── Source information

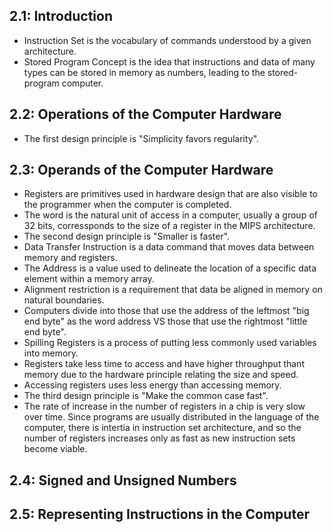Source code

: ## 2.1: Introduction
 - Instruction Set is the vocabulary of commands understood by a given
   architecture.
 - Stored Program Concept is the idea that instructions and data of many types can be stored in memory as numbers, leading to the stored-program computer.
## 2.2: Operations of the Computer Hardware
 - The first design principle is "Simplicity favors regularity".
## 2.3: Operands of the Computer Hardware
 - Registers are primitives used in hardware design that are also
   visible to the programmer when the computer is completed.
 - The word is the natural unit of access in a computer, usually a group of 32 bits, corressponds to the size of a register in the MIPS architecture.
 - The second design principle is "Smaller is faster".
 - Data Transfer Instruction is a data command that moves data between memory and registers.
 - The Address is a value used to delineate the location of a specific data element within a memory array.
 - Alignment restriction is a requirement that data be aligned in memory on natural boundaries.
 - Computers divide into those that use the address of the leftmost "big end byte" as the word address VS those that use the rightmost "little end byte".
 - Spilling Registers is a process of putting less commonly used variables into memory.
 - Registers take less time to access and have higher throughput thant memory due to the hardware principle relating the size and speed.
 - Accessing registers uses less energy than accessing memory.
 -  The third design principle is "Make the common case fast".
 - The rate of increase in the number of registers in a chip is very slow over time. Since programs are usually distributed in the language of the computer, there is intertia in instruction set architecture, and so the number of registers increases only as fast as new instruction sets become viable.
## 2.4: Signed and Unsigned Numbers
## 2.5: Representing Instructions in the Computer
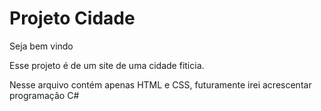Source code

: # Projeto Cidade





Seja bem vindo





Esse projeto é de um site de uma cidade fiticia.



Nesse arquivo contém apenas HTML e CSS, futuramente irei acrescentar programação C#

────
── Source information

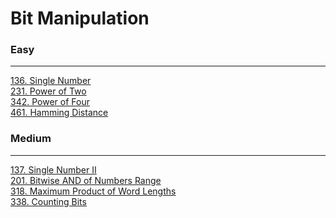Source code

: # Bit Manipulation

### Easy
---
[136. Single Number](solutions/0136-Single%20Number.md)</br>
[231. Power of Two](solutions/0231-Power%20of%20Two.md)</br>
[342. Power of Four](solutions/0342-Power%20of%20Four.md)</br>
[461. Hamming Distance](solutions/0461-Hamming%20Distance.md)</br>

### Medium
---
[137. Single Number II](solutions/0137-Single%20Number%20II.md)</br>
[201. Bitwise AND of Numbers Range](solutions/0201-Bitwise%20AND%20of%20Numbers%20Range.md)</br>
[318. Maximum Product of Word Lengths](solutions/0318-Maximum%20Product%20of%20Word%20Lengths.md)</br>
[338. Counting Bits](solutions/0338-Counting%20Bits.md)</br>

────

All lines with the string "principle" must be copied from the data.

Your solution
 - The first design principle is "Simplicity favors regularity".
 - The second design principle is "Smaller is faster".
 - Registers take less time to access and have higher throughput thant memory due to the hardware principle relating the size and speed.
 -  The third design principle is "Make the common case fast".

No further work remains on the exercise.